Well then, you’re in the right place to learn how to transcend that anxiety… and actually, let’s start this conversion with these two very important facts:

1. Your feelings of anxiety are normal & valid!

How do I know?

👋 I’m Shelley, and I have been a solo traveler in Mexico since April 2018! As a longtime solo female traveler, I’m going to let you in on this little secret:

2. Even veteran solo travelers get anxiety about solo travel sometimes.

The only difference is that we know how to work with those feelings, rather than let them overtake us. That skill, like most skills, comes with practice!

What does this all mean for you?

It means that if you’re anxious about solo travel, you should be; you’ve never done it.

You’re about to step out into the unknown. The unknown is anxiety-including — though it’s also exciting — it just depends on how you name your emotions!

Sound deep af?

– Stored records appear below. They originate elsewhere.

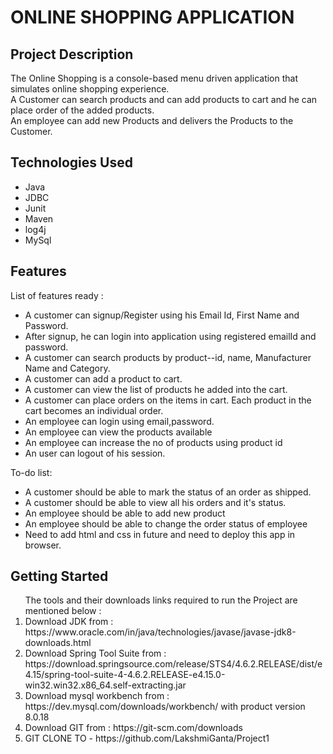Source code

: <h1>ONLINE SHOPPING APPLICATION</h1>
<h2>Project Description</h2>
<p>The Online Shopping is a console-based menu driven application that simulates online shopping experience.<br>
A Customer can search products and can add products to cart and he can place order of the added products.<br>
An employee can add new Products and delivers the Products to the Customer.
</p>
<h2>Technologies Used</h2>
<ul>
    <li>Java</li>        
    <li>JDBC</li>
    <li>Junit</li>
    <li>Maven</li>
    <li>log4j</li>
    <li>MySql</li>
</ul>
<h2>Features</h2>
<p>List of features ready :</p>
<ul>
    <li>A customer can signup/Register using his Email Id, First Name and Password.</li>
    <li>After signup, he can login into application using registered emailId and password.</li>
    <li>A customer can search products by product--id, name, Manufacturer Name and Category.</li>
    <li>A customer can add a product to cart.</li>
    <li>A customer can view the list of products he added into the cart.</li>
    <li>A customer can place orders on the items in cart. Each product in the cart becomes an individual order.</li>        
    <li>An employee can login using email,password.</li>
    <li>An employee can view the products available</li>
    <li>An employee can increase the no of products using product id</li>
    <li>An user can logout of his session.</li>  
</ul>
<p>To-do list:</p>
<ul>
    <li>A customer should be able to mark the status of an order as shipped.</li>
    <li>A customer should be able to view all his orders and it's status.</li>
    <li>An employee should be able to add new product</li>
    <li>An employee should be able to change the order status of employee</li>
    <li>Need to add html and css in future and need to deploy this app in browser.</li>
</ul>
<h2>Getting Started</h2>
<ol>
    <!--<li>To run a Java Project we need JDK, JRE and a tool to run the project.</li>-->
     The tools and their downloads links required to run the Project are mentioned below :
    <li>Download JDK from : https://www.oracle.com/in/java/technologies/javase/javase-jdk8-downloads.html</li>
    <li>Download Spring Tool Suite from : https://download.springsource.com/release/STS4/4.6.2.RELEASE/dist/e4.15/spring-tool-suite-4-4.6.2.RELEASE-e4.15.0-win32.win32.x86_64.self-extracting.jar</li>
    <li>Download mysql workbench from : https://dev.mysql.com/downloads/workbench/ with product version 8.0.18</li>
    <li>Download GIT from : https://git-scm.com/downloads</li>            
    <li>GIT CLONE TO - https://github.com/LakshmiGanta/Project1 </li>          
</ol>
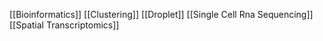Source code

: [[Bioinformatics]]
[[Clustering]]
[[Droplet]]
[[Single Cell Rna Sequencing]]
[[Spatial Transcriptomics]]
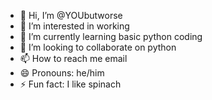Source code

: - 👋 Hi, I’m @YOUbutworse
- 👀 I’m interested in working
- 🌱 I’m currently learning basic python coding
- 💞️ I’m looking to collaborate on python
- 📫 How to reach me email
- 😄 Pronouns: he/him
- ⚡ Fun fact: I like spinach

<!---
YOUbutworse/YOUbutworse is a ✨ special ✨ repository because its `README.md` (this file) appears on your GitHub profile.
You can click the Preview link to take a look at your changes.
--->

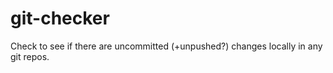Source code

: git-checker
===========

Check to see if there are uncommitted (+unpushed?) changes locally in any git repos.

We’ll dissect and unpack all of that in this blog, don’t worry. 

For now, let’s look at five effective ways to transcend the most common solo travel anxiety triggers, starting with solo female travel safety.



Is it safe to travel alone as a woman?

Is solo travel safe?

The majority of my solo travels have been in Mexico. As you might imagine, I get the “Is Mexico safe for solo female travel?” question a lot. Like a lot. 

If I had a peso for every time someone asked me about Mexico solo travel safety, I could retire from blogging! I digress.

After years of time spent traveling to half the states in Mexico — a country perceived as incredibly unsafe by the U.S. mainstream media — I do understand where the question comes from.

Truth be told, I felt a little scared of Mexico before I got to know the country.

However, my perspective on safety, and why I believe I stayed safe while traveling Mexico solo, was that I took 100% responsibility for my own safety.


Well, no one place on earth is safe, if you really think about it.

Follow along on my solo travel + Mexico travel adventures!

Safety is a Feeling — Not a Fact

If feeling safe/unsafe is based on the probability of something terrible happening to you, then yes, you are unsafe absolutely everywhere — even in your own home!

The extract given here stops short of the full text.